++++ Available records

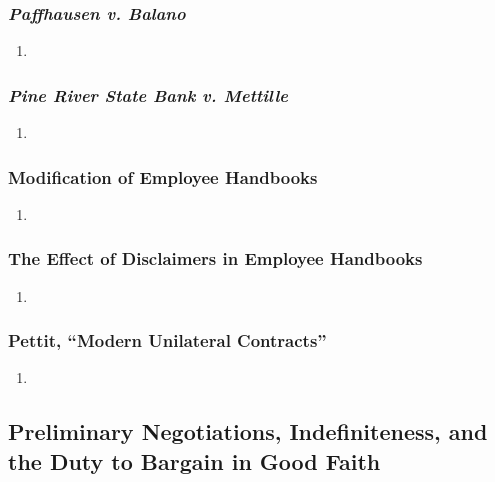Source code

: \subsubsection{\emph{Paffhausen v. Balano}}

\begin{enumerate}
    \item %
\end{enumerate}

\subsubsection{\emph{Pine River State Bank v. Mettille}}

\begin{enumerate}
    \item %
\end{enumerate}

\subsubsection{Modification of Employee Handbooks}

\begin{enumerate}
    \item %
\end{enumerate}

\subsubsection{The Effect of Disclaimers in Employee Handbooks}

\begin{enumerate}
    \item %
\end{enumerate}

\subsubsection{Pettit, ``Modern Unilateral Contracts''}

\begin{enumerate}
    \item %
\end{enumerate}

\subsection{Preliminary Negotiations, Indefiniteness, and the Duty to Bargain 
in Good Faith}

++++++++

Your reply must be one number: the count of lines in the records above that contain the string "Employee".

2